**Task statement:** What you return must be the lines of the data that hold the word "pipx".

**Exercise input:**

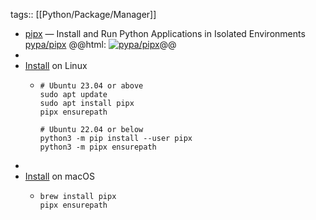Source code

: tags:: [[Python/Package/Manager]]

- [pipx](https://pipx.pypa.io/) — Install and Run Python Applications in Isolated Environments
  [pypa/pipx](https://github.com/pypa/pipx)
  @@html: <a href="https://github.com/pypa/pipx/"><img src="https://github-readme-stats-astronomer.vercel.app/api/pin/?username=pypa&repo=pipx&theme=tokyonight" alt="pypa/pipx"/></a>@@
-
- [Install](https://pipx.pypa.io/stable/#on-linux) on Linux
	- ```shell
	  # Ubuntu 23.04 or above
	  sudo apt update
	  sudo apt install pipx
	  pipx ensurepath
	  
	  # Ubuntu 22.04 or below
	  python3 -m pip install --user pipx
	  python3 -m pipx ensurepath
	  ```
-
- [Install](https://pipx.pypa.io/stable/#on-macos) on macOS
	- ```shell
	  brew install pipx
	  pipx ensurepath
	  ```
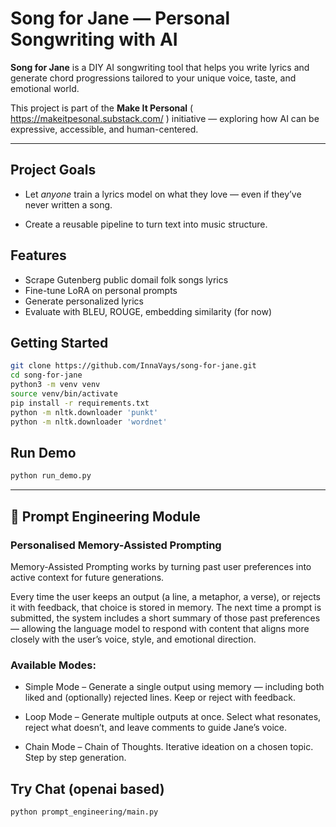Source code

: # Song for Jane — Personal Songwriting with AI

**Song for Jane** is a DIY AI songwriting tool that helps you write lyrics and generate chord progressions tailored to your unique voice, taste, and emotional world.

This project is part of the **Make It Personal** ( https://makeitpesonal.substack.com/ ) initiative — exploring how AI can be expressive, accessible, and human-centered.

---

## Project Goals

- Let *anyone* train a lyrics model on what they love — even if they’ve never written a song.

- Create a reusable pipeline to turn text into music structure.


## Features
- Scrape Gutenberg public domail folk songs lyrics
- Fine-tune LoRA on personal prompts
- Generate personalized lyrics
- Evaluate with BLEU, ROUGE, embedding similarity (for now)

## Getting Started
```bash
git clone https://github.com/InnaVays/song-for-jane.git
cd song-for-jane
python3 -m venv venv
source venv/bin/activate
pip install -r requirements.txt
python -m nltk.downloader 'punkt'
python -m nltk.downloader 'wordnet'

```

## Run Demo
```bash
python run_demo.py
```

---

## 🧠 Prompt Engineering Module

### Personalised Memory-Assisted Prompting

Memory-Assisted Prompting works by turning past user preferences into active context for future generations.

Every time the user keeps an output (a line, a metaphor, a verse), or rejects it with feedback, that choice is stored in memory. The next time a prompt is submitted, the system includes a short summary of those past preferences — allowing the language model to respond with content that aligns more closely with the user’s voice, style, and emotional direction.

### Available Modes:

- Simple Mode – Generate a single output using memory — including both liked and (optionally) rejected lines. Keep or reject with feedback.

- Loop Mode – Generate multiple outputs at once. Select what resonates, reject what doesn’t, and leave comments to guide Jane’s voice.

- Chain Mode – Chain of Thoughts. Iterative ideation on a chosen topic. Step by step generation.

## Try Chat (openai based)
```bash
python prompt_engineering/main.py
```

**Written solution:**
- [pipx](https://pipx.pypa.io/) — Install and Run Python Applications in Isolated Environments
  [pypa/pipx](https://github.com/pypa/pipx)
  @@html: <a href="https://github.com/pypa/pipx/"><img src="https://github-readme-stats-astronomer.vercel.app/api/pin/?username=pypa&repo=pipx&theme=tokyonight" alt="pypa/pipx"/></a>@@
- [Install](https://pipx.pypa.io/stable/#on-linux) on Linux
	  sudo apt install pipx
	  pipx ensurepath
	  python3 -m pip install --user pipx
	  python3 -m pipx ensurepath
- [Install](https://pipx.pypa.io/stable/#on-macos) on macOS
	  brew install pipx
	  pipx ensurepath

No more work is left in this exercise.